SIAM’s biennial conference on geometric design, organized by the Activity Group on Geometric Design (SIAG/GD), remains a top forum for staying abreast of evolving research in the field. The conference fosters connections between academia and industry, educating academics of the problems facing industry and allowing the two sectors to exchange information about the latest mathematical developments in curves and surfaces. In the earliest days, the conference focused on Bézier and B-spline curves, (mostly tensor product) surfaces, and algorithms for working with such representations. Over the decades, the topics discussed at the conference expanded to include new research, such as triangular Bézier patches, \(n\)-sided surface patches, general dimensionality, blossoming, multiresolution techniques leading to wavelets, subdivision surfaces, and isogeometric analysis. The best of these methods have been adopted by industry and appear in many commercial products today.
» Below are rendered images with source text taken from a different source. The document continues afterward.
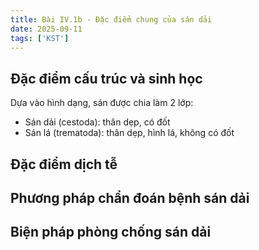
 ```yaml
---
title: Bài IV.1b - Đặc điểm chung của sán dải
date: 2025-09-11
tags: ['KST']
---
```


## Đặc điểm cấu trúc và sinh học

Dựa vào hình dạng, sán được chia làm 2 lớp:

- Sán dải (cestoda): thân dẹp, có đốt
- Sán lá (trematoda): thân dẹp, hình lá, không có đốt

## Đặc điểm dịch tễ

## Phương pháp chẩn đoán bệnh sán dải

## Biện pháp phòng chống sán dải
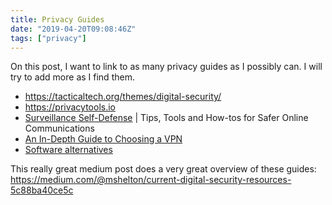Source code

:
```yaml
---
title: Privacy Guides
date: "2019-04-20T09:08:46Z"
tags: ["privacy"]
---
```

On this post, I want to link to as many privacy guides as I possibly can. I will
try to add more as I find them.

* https://tacticaltech.org/themes/digital-security/
* https://privacytools.io
* [Surveillance Self-Defense](https://ssd.eff.org/) | Tips, Tools and How-tos for Safer Online Communications
* [An In-Depth Guide to Choosing a VPN](https://freedom.press/training/choosing-a-vpn/)
* [Software alternatives](https://prism-break.org/en/)


This really great medium post does a very great overview of these guides:
https://medium.com/@mshelton/current-digital-security-resources-5c88ba40ce5c
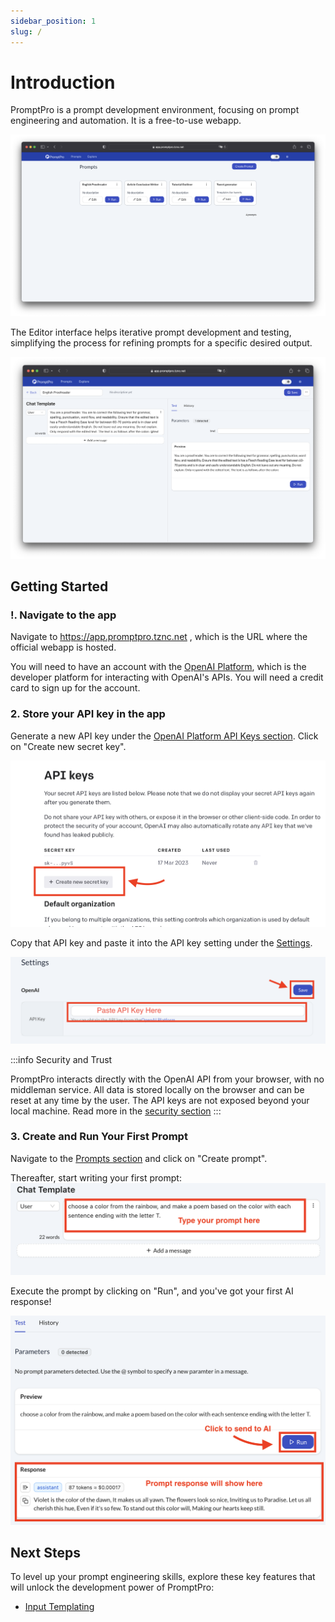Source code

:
```yaml
---
sidebar_position: 1
slug: /
---
```


# Introduction

PromptPro is a prompt development environment, focusing on prompt engineering and automation. It is a free-to-use webapp.

![App Home](./app.png)

The Editor interface helps iterative prompt development and testing, simplifying the process for refining prompts for a specific desired output.

![App Editor](./app-editor.png)

## Getting Started

### !. Navigate to the app

Navigate to https://app.promptpro.tznc.net , which is the URL where the official webapp is hosted.

You will need to have an account with the [OpenAI Platform](https://platform.openai.com), which is the developer platform for interacting with OpenAI's APIs. You will need a credit card to sign up for the account.

### 2. Store your API key in the app

Generate a new API key under the [OpenAI Platform API Keys section](https://platform.openai.com/account/api-keys). Click on "Create new secret key".

![Click on "Create new seret key"](./create-new-secret-key.png)

Copy that API key and paste it into the API key setting under the [Settings](https://app.promptpro.tznc.net/settings).

![Paste into settings](./api-key-settings-field.png)

:::info Security and Trust

PromptPro interacts directly with the OpenAI API from your browser, with no middleman service. All data is stored locally on the browser and can be reset at any time by the user. The API keys are not exposed beyond your local machine. Read more in the [security section](/docs/security-and-trust.md)
:::

### 3. Create and Run Your First Prompt

Navigate to the [Prompts section](https://app.promptpro.tznc.net) and click on "Create prompt".

Thereafter, start writing your first prompt:
![Your first prompt](./template-text.png)

Execute the prompt by clicking on "Run", and you've got your first AI response!

![Test Response](./test-run-response.png)

## Next Steps

To level up your prompt engineering skills, explore these key features that will unlock the development power of PromptPro:

- [Input Templating](/features/input-templating)
<!-- - [Iterations and Run History](/docs/iterations-and-run-history) -->
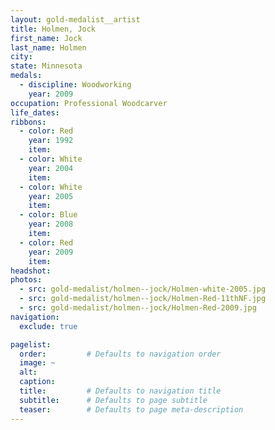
 ```yaml
---
layout: gold-medalist__artist
title: Holmen, Jock
first_name: Jock
last_name: Holmen
city: 
state: Minnesota
medals: 
  - discipline: Woodworking
    year: 2009
occupation: Professional Woodcarver
life_dates: 
ribbons: 
  - color: Red
    year: 1992 
    item:
  - color: White
    year: 2004
    item:
  - color: White
    year: 2005
    item:
  - color: Blue
    year: 2008
    item:
  - color: Red
    year: 2009
    item: 
headshot:
photos:
  - src: gold-medalist/holmen--jock/Holmen-white-2005.jpg
  - src: gold-medalist/holmen--jock/Holmen-Red-11thNF.jpg
  - src: gold-medalist/holmen--jock/Holmen-Red-2009.jpg
navigation:
  exclude: true

pagelist:
  order:         # Defaults to navigation order  
  image: ~
  alt:
  caption:
  title:         # Defaults to navigation title
  subtitle:      # Defaults to page subtitle
  teaser:        # Defaults to page meta-description  
---
```

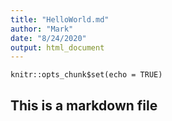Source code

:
```yaml
---
title: "HelloWorld.md"
author: "Mark"
date: "8/24/2020"
output: html_document
---
```


```{r setup, include=FALSE}
knitr::opts_chunk$set(echo = TRUE)
```

## This is a markdown file
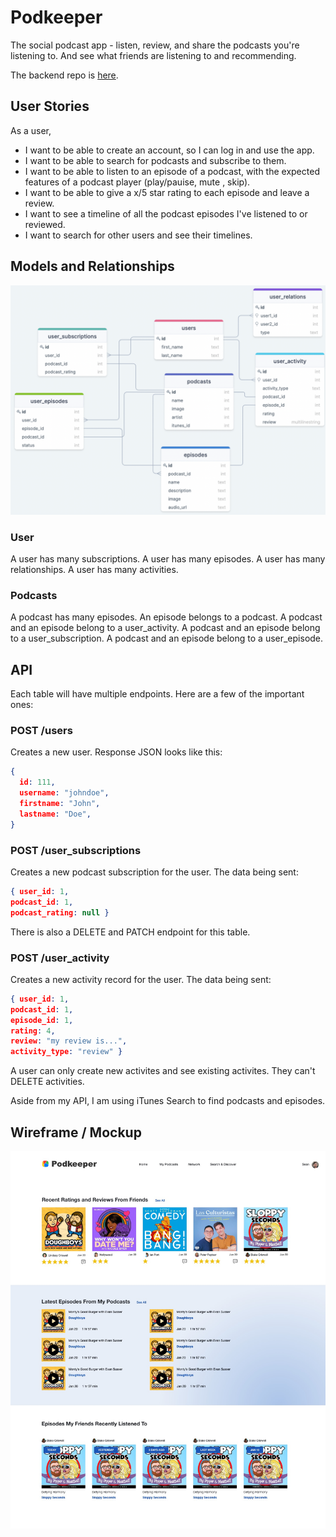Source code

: # Podkeeper

The social podcast app - listen, review, and share the podcasts you're listening to. And see what friends are listening to and recommending. 

The backend repo is [here](http://github.com/).

## User Stories

As a user,
* I want to be able to create an account, so I can log in and use the app.
* I want to be able to search for podcasts and subscribe to them.
* I want to be able to listen to an episode of a podcast, with the expected features of a podcast player (play/pauise, mute , skip).
* I want to be able to give a x/5 star rating to each episode and leave a review.
* I want to see a timeline of all the podcast episodes I've listened to or reviewed.
* I want to search for other users and see their timelines.

## Models and Relationships

![My Data Relationships](public/podkeep-db-diagram.png)

### User

A user has many subscriptions.
A user has many episodes.
A user has many relationships.
A user has many activities.

### Podcasts

A podcast has many episodes.
An episode belongs to a podcast.
A podcast and an episode belong to a user_activity.
A podcast and an episode belong to a user_subscription.
A podcast and an episode belong to a user_episode.


## API

Each table will have multiple endpoints. Here are a few of the important ones:

### POST /users

Creates a new user. Response JSON looks like this:

```json
{ 
  id: 111,
  username: "johndoe",
  firstname: "John",
  lastname: "Doe",
}
```

### POST /user_subscriptions

Creates a new podcast subscription for the user. The data being sent:

```json
{ user_id: 1,
podcast_id: 1,
podcast_rating: null }
```

There is also a DELETE and PATCH endpoint for this table.

### POST /user_activity

Creates a new activity record for the user. The data being sent:

```json
{ user_id: 1,
podcast_id: 1,
episode_id: 1,
rating: 4,
review: "my review is...",
activity_type: "review" }
```
A user can only create new activites and see existing activites. They can't DELETE activities.

Aside from my API, I am using iTunes Search to find podcasts and episodes. 


## Wireframe / Mockup

![My Data Relationships](public/Homepage-1.jpeg)
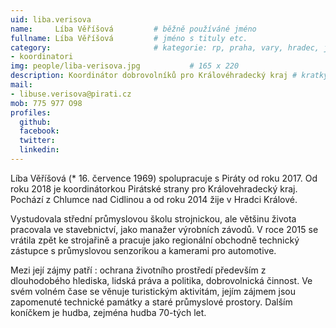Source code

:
 ```yaml
---
uid: liba.verisova
name:     Líba Věříšová      	# běžně používáné jméno
fullname: Líba Věříšová  		# jméno s tituly etc.
category:                 		# kategorie: rp, praha, vary, hradec, jmk, senat
- koordinatori
img: people/liba-verisova.jpg           # 165 x 220
description: Koordinátor dobrovolníků pro Královéhradecký kraj # kratký popis, max 160 znaků
mail:
- libuse.verisova@pirati.cz
mob: 775 977 O98
profiles:
  github:
  facebook:
  twitter:
  linkedin:
---
```


Líba Věříšová (* 16. července 1969) spolupracuje s Piráty od roku 2017. Od roku 2018 je koordinátorkou Pirátské strany pro Královehradecký kraj. Pochází z Chlumce nad Cidlinou a od roku 2014 žije v Hradci Králové.

Vystudovala střední průmyslovou školu strojnickou, ale většinu života pracovala ve stavebnictví, jako manažer výrobních závodů. V roce 2015 se vrátila zpět ke strojařině a pracuje jako regionální obchodně technický zástupce s průmyslovou senzorikou a kamerami pro automotive.

Mezi její zájmy patří : ochrana životního prostředí především z dlouhodobého hlediska, lidská práva a politika, dobrovolnická činnost. Ve svém volném čase se věnuje turistickým aktivitám, jejím zájmem jsou zapomenuté technické památky a staré průmyslové prostory. Dalším koníčkem je hudba, zejména hudba 70-tých let. 
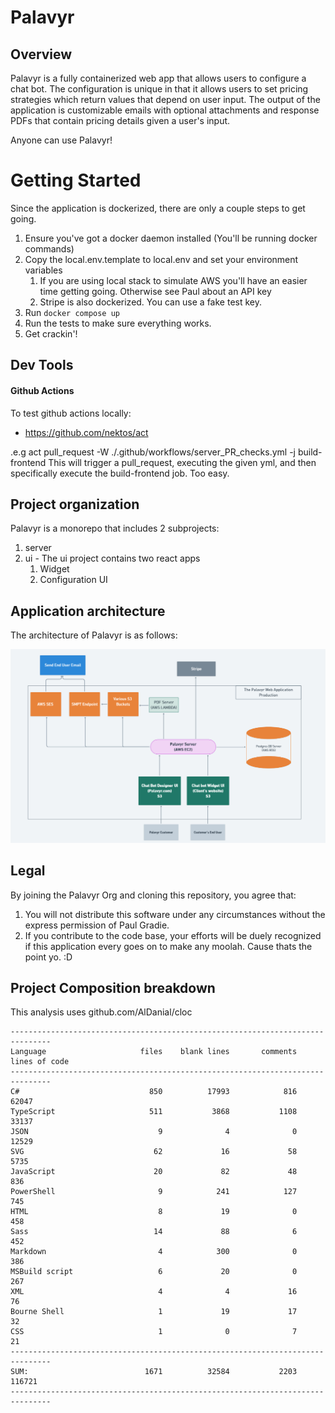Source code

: # Palavyr


## Overview

Palavyr is a fully containerized web app that allows users to configure a chat bot. The configuration is unique in that it allows users to set pricing strategies which return values that depend on user input. The output of the application is customizable emails with optional attachments and response PDFs that contain pricing details given a user's input.

Anyone can use Palavyr!

# Getting Started

Since the application is dockerized, there are only a couple steps to get going.

1. Ensure you've got a docker daemon installed (You'll be running docker commands)
2. Copy the local.env.template to local.env and set your environment variables
   1. If you are using local stack to simulate AWS you'll have an easier time getting going. Otherwise see Paul about an API key
   2. Stripe is also dockerized. You can use a fake test key.
3. Run `docker compose up`
4. Run the tests to make sure everything works.
5. Get crackin'!


## Dev Tools

#### Github Actions

To test github actions locally:
 - https://github.com/nektos/act

.e.g act pull_request -W ./.github/workflows/server_PR_checks.yml -j build-frontend
This will trigger a pull_request, executing the given yml, and then specifically execute the build-frontend job. Too easy.


## Project organization

Palavyr is a monorepo that includes 2 subprojects:

1. server
1. ui - The ui project contains two react apps
   1. Widget
   2. Configuration UI


## Application architecture

The architecture of Palavyr is as follows:

![Palavyr](./assets/architecture.PNG)

## Legal

By joining the Palavyr Org and cloning this repository, you agree that:

 1. You will not distribute this software under any circumstances without the express permission of Paul Gradie.
 2. If you contribute to the code base, your efforts will be duely recognized if this application every goes on to make any moolah. Cause thats the point yo. :D

## Project Composition breakdown

This analysis uses github.com/AlDanial/cloc

```
-------------------------------------------------------------------------------
Language                     files    blank lines       comments  lines of code
-------------------------------------------------------------------------------
C#                             850          17993            816          62047
TypeScript                     511           3868           1108          33137
JSON                             9              4              0          12529
SVG                             62             16             58           5735
JavaScript                      20             82             48            836
PowerShell                       9            241            127            745
HTML                             8             19              0            458
Sass                            14             88              6            452
Markdown                         4            300              0            386
MSBuild script                   6             20              0            267
XML                              4              4             16             76
Bourne Shell                     1             19             17             32
CSS                              1              0              7             21
-------------------------------------------------------------------------------
SUM:                          1671          32584           2203         116721
-------------------------------------------------------------------------------
```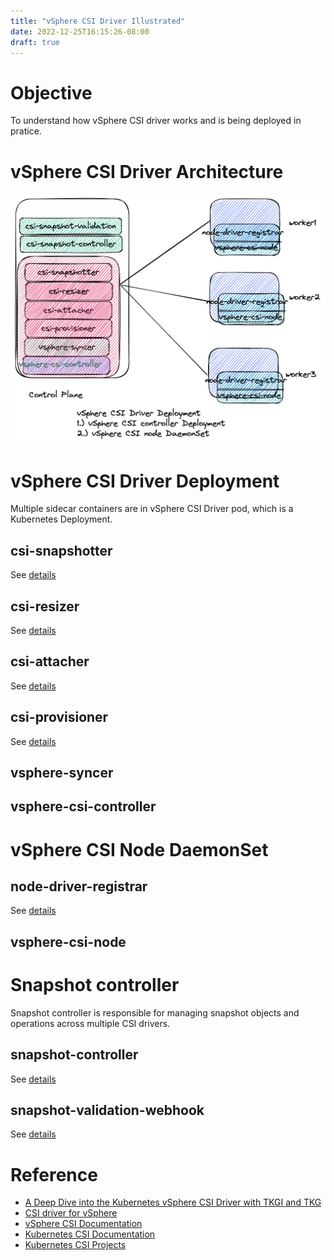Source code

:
 ```yaml
---
title: "vSphere CSI Driver Illustrated"
date: 2022-12-25T16:15:26-08:00
draft: true
---
```


# Objective

To understand how vSphere CSI driver works and is being deployed in pratice.

# vSphere CSI Driver Architecture 
![vSphere CSI Driver Architecture](/images/vsphere-csi-driver-architecture.png)

# vSphere CSI Driver Deployment
Multiple sidecar containers are in vSphere CSI Driver pod, which is a Kubernetes Deployment.

## csi-snapshotter
See [details](https://kubernetes-csi.github.io/docs/external-snapshotter.html#description)

## csi-resizer
See [details](https://kubernetes-csi.github.io/docs/external-resizer.html#description)

## csi-attacher
See [details](https://kubernetes-csi.github.io/docs/external-attacher.html#description)

## csi-provisioner
See [details](https://kubernetes-csi.github.io/docs/external-provisioner.html#description)

## vsphere-syncer

## vsphere-csi-controller

# vSphere CSI Node DaemonSet

## node-driver-registrar

See [details](https://kubernetes-csi.github.io/docs/node-driver-registrar.html#description)

## vsphere-csi-node

# Snapshot controller

Snapshot controller is responsible for managing snapshot objects and operations
across multiple CSI drivers.

## snapshot-controller

See [details](https://kubernetes-csi.github.io/docs/snapshot-controller.html#description)

## snapshot-validation-webhook

See [details](https://kubernetes-csi.github.io/docs/snapshot-validation-webhook.html#description)

# Reference
- [A Deep Dive into the Kubernetes vSphere CSI Driver with TKGI and TKG](https://tanzu.vmware.com/content/blog/a-deep-dive-into-the-kubernetes-vsphere-csi-driver-with-tkgi-and-tkg)
- [CSI driver for vSphere](https://github.com/kubernetes-sigs/vsphere-csi-driver)
- [vSphere CSI Documentation](https://docs.vmware.com/en/VMware-vSphere-Container-Storage-Plug-in/index.html)
- [Kubernetes CSI Documentation](https://kubernetes-csi.github.io/docs/)
- [Kubernetes CSI Projects](https://github.com/kubernetes-csi)
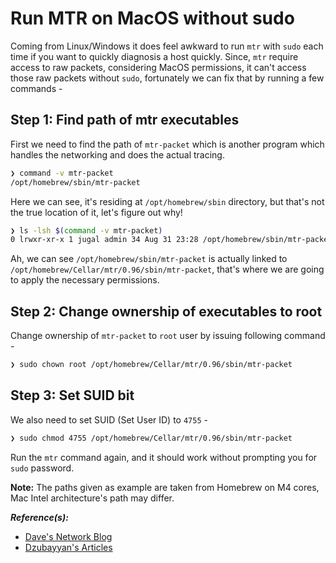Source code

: # Run MTR on MacOS without sudo

Coming from Linux/Windows it does feel awkward to run `mtr` with `sudo` each time if you want to quickly diagnosis a host quickly. Since, `mtr` require access to raw packets, considering MacOS permissions, it can't access those raw packets without `sudo`, fortunately we can fix that by running a few commands -

## Step 1: Find path of mtr executables

First we need to find the path of `mtr-packet` which is another program which handles the networking and does the actual tracing.

```bash
❯ command -v mtr-packet
/opt/homebrew/sbin/mtr-packet
```

Here we can see, it's residing at `/opt/homebrew/sbin` directory, but that's not the true location of it, let's figure out why!

```bash
❯ ls -lsh $(command -v mtr-packet)
0 lrwxr-xr-x 1 jugal admin 34 Aug 31 23:28 /opt/homebrew/sbin/mtr-packet -> ../Cellar/mtr/0.96/sbin/mtr-packet
```

Ah, we can see `/opt/homebrew/sbin/mtr-packet` is actually linked to `/opt/homebrew/Cellar/mtr/0.96/sbin/mtr-packet`, that's where we are going to apply the necessary permissions.

## Step 2: Change ownership of executables to root

Change ownership of `mtr-packet` to `root` user by issuing following command -

```bash
❯ sudo chown root /opt/homebrew/Cellar/mtr/0.96/sbin/mtr-packet
```

## Step 3: Set SUID bit

We also need to set SUID (Set User ID) to `4755` -

```bash
❯ sudo chmod 4755 /opt/homebrew/Cellar/mtr/0.96/sbin/mtr-packet
```

Run the `mtr` command again, and it should work without prompting you for `sudo` password.

**Note:** The paths given as example are taken from Homebrew on M4 cores, Mac Intel architecture's path may differ.

**_Reference(s):_**

- [Dave's Network Blog](https://blog.dave-bell.co.uk/2020/01/06/using-mtr-on-os-x-without-sudo/)
- [Dzubayyan's Articles](https://article.masdzub.com/how-to-use-mtr-without-sudo-macos.aspx/)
It is important to distinguish between the two basic methods for curve and surface representation, namely the representation by implicit versus parametric equations. For example, a surface in 3D space may be described by one (implicit) equation of the form \(f(x,y,z)=0\) or by three (parametric) equations of the form \(x=(u,v), \enspace y=y(u,v), \enspace z=z(u,v)\) with the parameters \(u,v\).
The implicit representation is well-suited for solid modeling, a special form of geometric modeling where a solid is a bounded, closed set of points in 3D Euclidean space. Many solid modeling systems are based on quadric primitives like planes, spheres, cylinders and cones, i.e., their 3D objects are bounded by quadric surfaces or their subsets. More complex-shaped quadrics, such as ellipsoids, hyperboloids, and paraboloids, are also found. Quadric surfaces also find applications in image processing, and have been generalized to super-quadrics in the context of computer graphics.
Dupin cyclides are well-suited to smoothly join quadric surfaces. Their discovery dates back to the early 19th century, when Charles Dupin defined them as envelopes of a variable sphere that touches three given spheres. Many authors have dealt with the problem of finding Bézier and B-Spline representations of well-known surfaces such as quadrics and Dupin cyclides [2-3].
Parametric representations of curves and surfaces are well-suited for the control of position and tangency on a curve or surface, as well as for the computation of curvature at curve or surface points. Therefore, they see wide implementation in geometric design. Parametric representations almost exclusively utilize blending functions that rely on both pure polynomials and their rational generalizations. The especially well-behaved Bernstein polynomials and B-spline basis functions are commonly used to signify the polynomials yielding the Bernstein-Bézier and the B-spline representations of curves and surfaces respectively; rational B-splines are commonly referred to as Non-Uniform Rational B-Splines (NURBS) . Due to the useful geometrical relation between the curve itself and the control polygon, Bézier and B-spline curves are easy to handle and represent the standard for curve representation in the current commercial computer aided design (CAD) systems.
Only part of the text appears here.